_ASSIGNMENT_
An exact copy of every entry is needed here; the images stay out.

_AVAILABLE DATA_
BEGIN

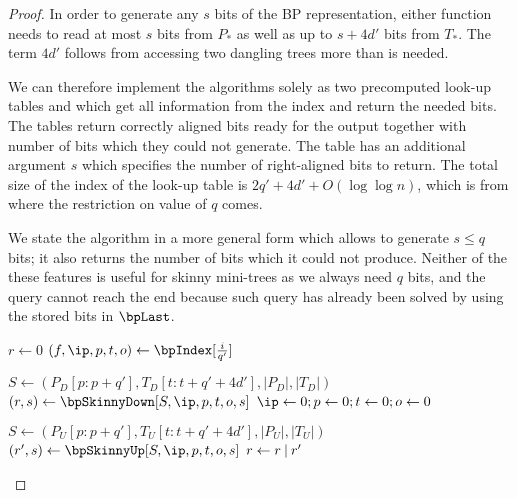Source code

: \begin{proof}
	In order to generate any $s$ bits of the BP representation, either function needs to read at most $s$ bits from $P_*$ as well as up to $s + 4d'$ bits from $T_*$.
	The term $4d'$ follows from accessing two dangling trees more than is needed.
	
	We can therefore implement the algorithms solely as two precomputed look-up tables \bpSkinnyDown{} and \bpSkinnyUp{} which get all information from the index and return the needed bits.
	The tables return correctly aligned bits ready for the output together with number of bits which they could not generate.
	The table has an additional argument $s$ which specifies the number of right-aligned bits to return.
	The total size of the index of the look-up table is $2q' + 4d' + O(\log \log n)$, which is from where the restriction on value of $q$ comes.
	
	We state the algorithm in a more general form which allows to generate $s \le q$ bits; it also returns the number of bits which it could not produce.
	Neither of the these features is useful for skinny mini-trees as we always need $q$ bits, and the query cannot reach the end because such query has already been solved by using the stored bits in $\bpLast$.
	
	\begin{algorithm}
	\begin{algorithmic}
		\State $r \gets 0$ 
		\State $(f, \ip, p, t, o) \gets \bpIndex[\frac{i}{q'}]$
		
		 
			\State $S \gets (P_D[p:p+q'], T_D[t:t + q' + 4d'], |P_D|, |T_D|)$
			\State $(r, s) \gets \bpSkinnyDown[S, \ip, p, t, o, s]$
			\State $\ip \gets 0; p \gets 0; t \gets 0; o \gets 0$
		\EndIf
		
		 
			\State $S \gets (P_U[p:p+q'], T_U[t:t + q' + 4d'], |P_U|, |T_U|)$
			\State $(r', s) \gets \bpSkinnyUp[S, \ip, p, t, o, s]$
			\State $r \gets r \mathbin{|} r'$ 
		\EndIf
		
		\State {}
	\EndFunction
	\end{algorithmic}
	\end{algorithm}
\end{proof}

END

_SOLVED EXERCISE_
Source code

: \begin{proof}
	In order to generate any $s$ bits of the BP representation, either function needs to read at most $s$ bits from $P_*$ as well as up to $s + 4d'$ bits from $T_*$.
	The term $4d'$ follows from accessing two dangling trees more than is needed.
	
	We can therefore implement the algorithms solely as two precomputed look-up tables \bpSkinnyDown{} and \bpSkinnyUp{} which get all information from the index and return the needed bits.
	The tables return correctly aligned bits ready for the output together with number of bits which they could not generate.
	The table has an additional argument $s$ which specifies the number of right-aligned bits to return.
	The total size of the index of the look-up table is $2q' + 4d' + O(\log \log n)$, which is from where the restriction on value of $q$ comes.
	
	We state the algorithm in a more general form which allows to generate $s \le q$ bits; it also returns the number of bits which it could not produce.
	Neither of the these features is useful for skinny mini-trees as we always need $q$ bits, and the query cannot reach the end because such query has already been solved by using the stored bits in $\bpLast$.
	
	\begin{algorithm}
	\begin{algorithmic}
		\State $r \gets 0$ 
		\State $(f, \ip, p, t, o) \gets \bpIndex[\frac{i}{q'}]$
		
		 
			\State $S \gets (P_D[p:p+q'], T_D[t:t + q' + 4d'], |P_D|, |T_D|)$
			\State $(r, s) \gets \bpSkinnyDown[S, \ip, p, t, o, s]$
			\State $\ip \gets 0; p \gets 0; t \gets 0; o \gets 0$
		\EndIf
		
		 
			\State $S \gets (P_U[p:p+q'], T_U[t:t + q' + 4d'], |P_U|, |T_U|)$
			\State $(r', s) \gets \bpSkinnyUp[S, \ip, p, t, o, s]$
			\State $r \gets r \mathbin{|} r'$ 
		\EndIf
		
		\State {}
	\EndFunction
	\end{algorithmic}
	\end{algorithm}
\end{proof}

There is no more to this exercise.